Record excerpts:
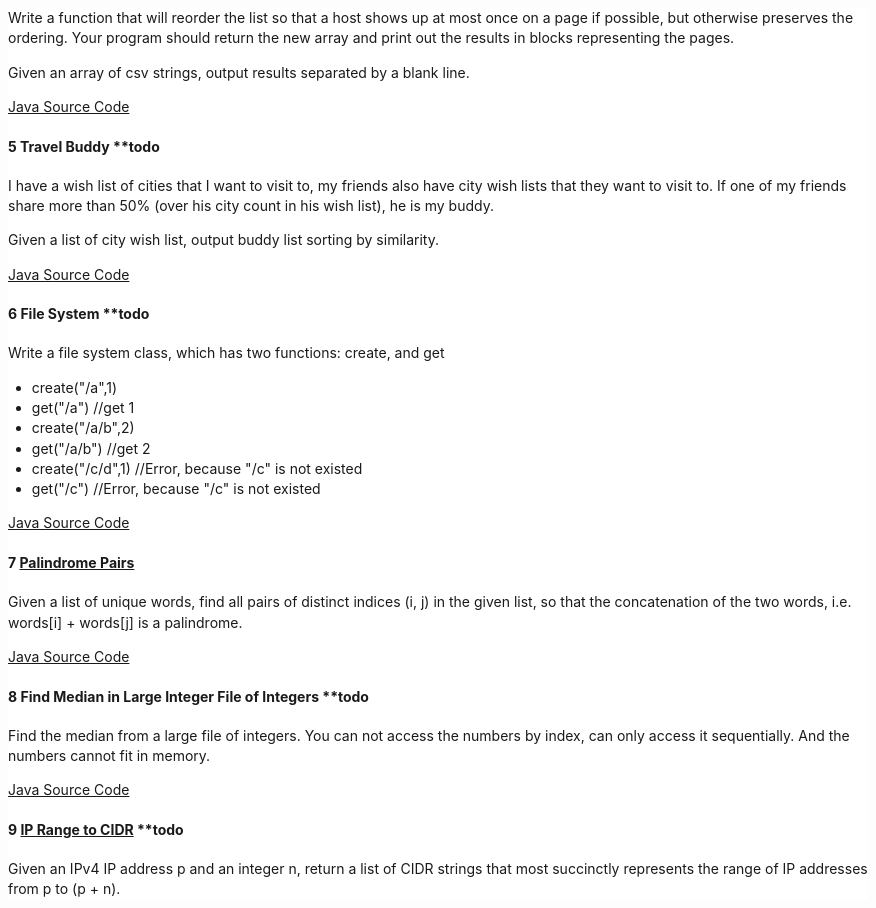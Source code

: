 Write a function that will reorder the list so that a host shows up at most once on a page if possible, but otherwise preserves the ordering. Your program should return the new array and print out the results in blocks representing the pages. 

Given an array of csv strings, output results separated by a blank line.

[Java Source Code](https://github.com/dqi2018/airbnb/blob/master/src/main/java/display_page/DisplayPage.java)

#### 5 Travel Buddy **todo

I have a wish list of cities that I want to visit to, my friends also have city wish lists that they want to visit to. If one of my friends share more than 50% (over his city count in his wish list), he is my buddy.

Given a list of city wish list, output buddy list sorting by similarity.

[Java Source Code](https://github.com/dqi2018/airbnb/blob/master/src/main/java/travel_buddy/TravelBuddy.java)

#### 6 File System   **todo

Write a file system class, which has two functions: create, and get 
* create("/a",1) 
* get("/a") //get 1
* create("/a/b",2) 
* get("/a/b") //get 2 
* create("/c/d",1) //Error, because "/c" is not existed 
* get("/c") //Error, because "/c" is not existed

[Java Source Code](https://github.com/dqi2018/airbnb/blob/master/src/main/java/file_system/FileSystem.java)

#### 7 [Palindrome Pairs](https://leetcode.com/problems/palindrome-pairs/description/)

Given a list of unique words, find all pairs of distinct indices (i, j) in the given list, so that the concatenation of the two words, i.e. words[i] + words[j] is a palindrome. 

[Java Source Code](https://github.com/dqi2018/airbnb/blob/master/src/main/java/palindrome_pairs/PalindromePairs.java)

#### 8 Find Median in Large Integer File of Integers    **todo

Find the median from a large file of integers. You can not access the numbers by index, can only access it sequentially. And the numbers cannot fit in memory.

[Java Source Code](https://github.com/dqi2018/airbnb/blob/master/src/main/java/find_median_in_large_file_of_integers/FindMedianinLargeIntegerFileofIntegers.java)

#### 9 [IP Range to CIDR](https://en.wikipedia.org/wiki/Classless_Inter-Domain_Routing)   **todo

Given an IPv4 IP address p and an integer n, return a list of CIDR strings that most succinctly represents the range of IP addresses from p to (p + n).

Exercise objective: Every line above holding the string "existed" should be listed.

Solution to the problem:
* create("/c/d",1) //Error, because "/c" is not existed 
* get("/c") //Error, because "/c" is not existed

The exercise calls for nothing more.